What to produce:
This exercise calls for every line of the data below with the string "trains" in it.

[Source texts of formatted documents]
********

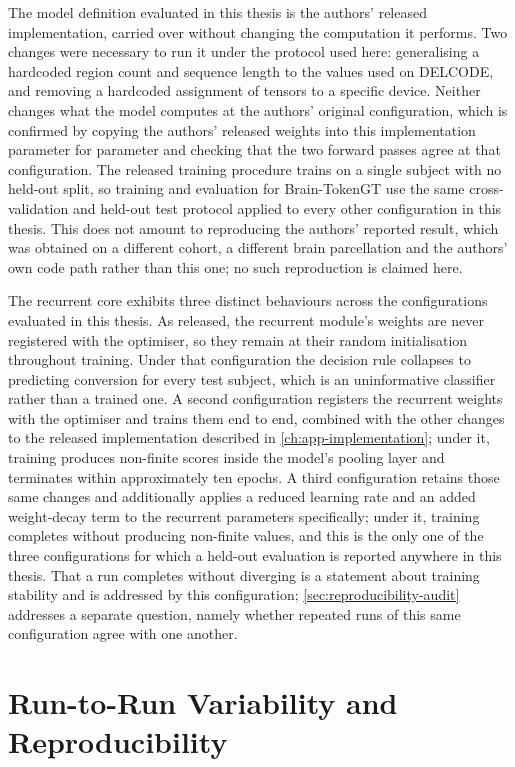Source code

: The model definition evaluated in this thesis is the authors' released implementation,
carried over without changing the computation it performs. Two changes were necessary to
run it under the protocol used here: generalising a hardcoded region count and sequence
length to the values used on \ac{DELCODE}, and removing a hardcoded assignment of tensors
to a specific device. Neither changes what the model computes at the authors' original
configuration, which is confirmed by copying the authors' released
weights into this implementation parameter for parameter and checking that the two forward
passes agree at that configuration. The released training procedure trains on a single
subject with no held-out split, so training and evaluation for Brain-TokenGT use the same
cross-validation and held-out test protocol applied to every other configuration in this
thesis. This
does not amount to reproducing the authors' reported result, which was obtained on a
different cohort, a different brain parcellation and the authors' own code path rather than
this one; no such reproduction is claimed here.

The recurrent core exhibits three distinct behaviours across the configurations evaluated
in this thesis. As released, the recurrent module's weights are never registered with the
optimiser, so they remain at their random initialisation throughout training. Under that
configuration the decision rule collapses to predicting conversion for every test subject,
which is an uninformative classifier rather than a trained one. A second configuration
registers the recurrent weights with the optimiser and trains them end to end, combined
with the other changes to the released implementation described in
\autoref{ch:app-implementation}; under it, training produces non-finite scores inside the
model's pooling layer and terminates within approximately ten epochs. A third configuration
retains those same changes and additionally applies a reduced learning rate and an added
weight-decay term to the recurrent parameters specifically; under it, training completes
without producing non-finite values, and this is the only one of the three configurations
for which a held-out evaluation is reported anywhere in this thesis. That a run completes
without diverging is a statement about training stability and is addressed by this
configuration; \autoref{sec:reproducibility-audit} addresses a separate question, namely
whether repeated runs of this same configuration agree with one another.

\section{Run-to-Run Variability and Reproducibility}\label{sec:reproducibility-audit}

********

Answer space:
passes agree at that configuration. The released training procedure trains on a single
registers the recurrent weights with the optimiser and trains them end to end, combined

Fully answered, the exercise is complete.